▶ What to do
Each line of the listing below, from the very first to the one that contains "This module receives", is to be retyped exactly as it stands.

▶ Data excerpts
□ □ □ □ □

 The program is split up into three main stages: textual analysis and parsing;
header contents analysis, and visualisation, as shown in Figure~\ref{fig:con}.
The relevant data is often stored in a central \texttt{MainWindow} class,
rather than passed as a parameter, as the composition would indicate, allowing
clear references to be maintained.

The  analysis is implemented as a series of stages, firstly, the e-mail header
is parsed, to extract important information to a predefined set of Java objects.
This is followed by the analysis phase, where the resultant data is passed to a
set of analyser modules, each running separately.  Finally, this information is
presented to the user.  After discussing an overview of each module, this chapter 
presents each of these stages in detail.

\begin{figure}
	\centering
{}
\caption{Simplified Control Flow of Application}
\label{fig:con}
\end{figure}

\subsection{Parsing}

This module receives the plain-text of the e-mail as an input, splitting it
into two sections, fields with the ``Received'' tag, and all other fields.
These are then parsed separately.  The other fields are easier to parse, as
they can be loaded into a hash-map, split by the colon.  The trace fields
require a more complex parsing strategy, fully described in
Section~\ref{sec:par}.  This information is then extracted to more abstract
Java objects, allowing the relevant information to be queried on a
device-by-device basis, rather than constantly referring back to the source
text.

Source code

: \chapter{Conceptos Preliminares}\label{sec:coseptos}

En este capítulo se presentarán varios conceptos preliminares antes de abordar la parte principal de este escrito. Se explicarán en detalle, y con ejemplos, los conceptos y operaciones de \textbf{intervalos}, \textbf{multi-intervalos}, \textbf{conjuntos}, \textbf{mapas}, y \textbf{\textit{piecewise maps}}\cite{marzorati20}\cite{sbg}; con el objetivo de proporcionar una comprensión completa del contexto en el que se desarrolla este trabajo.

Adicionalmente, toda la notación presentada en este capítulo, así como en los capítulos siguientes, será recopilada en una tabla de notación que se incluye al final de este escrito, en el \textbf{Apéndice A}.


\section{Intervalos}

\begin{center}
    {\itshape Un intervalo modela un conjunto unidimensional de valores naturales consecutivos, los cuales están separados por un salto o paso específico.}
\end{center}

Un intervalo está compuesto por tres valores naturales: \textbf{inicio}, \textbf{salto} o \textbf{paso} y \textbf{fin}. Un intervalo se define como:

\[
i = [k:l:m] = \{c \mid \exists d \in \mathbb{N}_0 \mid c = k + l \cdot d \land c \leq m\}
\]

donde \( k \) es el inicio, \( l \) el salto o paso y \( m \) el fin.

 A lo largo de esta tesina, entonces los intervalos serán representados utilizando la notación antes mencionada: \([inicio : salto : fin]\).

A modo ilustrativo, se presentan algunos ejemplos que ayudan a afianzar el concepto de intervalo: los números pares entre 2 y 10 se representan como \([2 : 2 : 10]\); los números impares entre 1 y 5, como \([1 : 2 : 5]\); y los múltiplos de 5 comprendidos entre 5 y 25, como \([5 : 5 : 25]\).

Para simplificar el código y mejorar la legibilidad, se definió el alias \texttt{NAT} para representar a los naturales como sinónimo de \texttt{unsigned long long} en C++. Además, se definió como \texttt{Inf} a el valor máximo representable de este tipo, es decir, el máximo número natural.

□ □ □ □ □

▶ Solution to the exercise
 The program is split up into three main stages: textual analysis and parsing;
header contents analysis, and visualisation, as shown in Figure~\ref{fig:con}.
The relevant data is often stored in a central \texttt{MainWindow} class,
rather than passed as a parameter, as the composition would indicate, allowing
clear references to be maintained.

The  analysis is implemented as a series of stages, firstly, the e-mail header
is parsed, to extract important information to a predefined set of Java objects.
This is followed by the analysis phase, where the resultant data is passed to a
set of analyser modules, each running separately.  Finally, this information is
presented to the user.  After discussing an overview of each module, this chapter 
presents each of these stages in detail.

\begin{figure}
	\centering
{}
\caption{Simplified Control Flow of Application}
\label{fig:con}
\end{figure}

\subsection{Parsing}

This module receives the plain-text of the e-mail as an input, splitting it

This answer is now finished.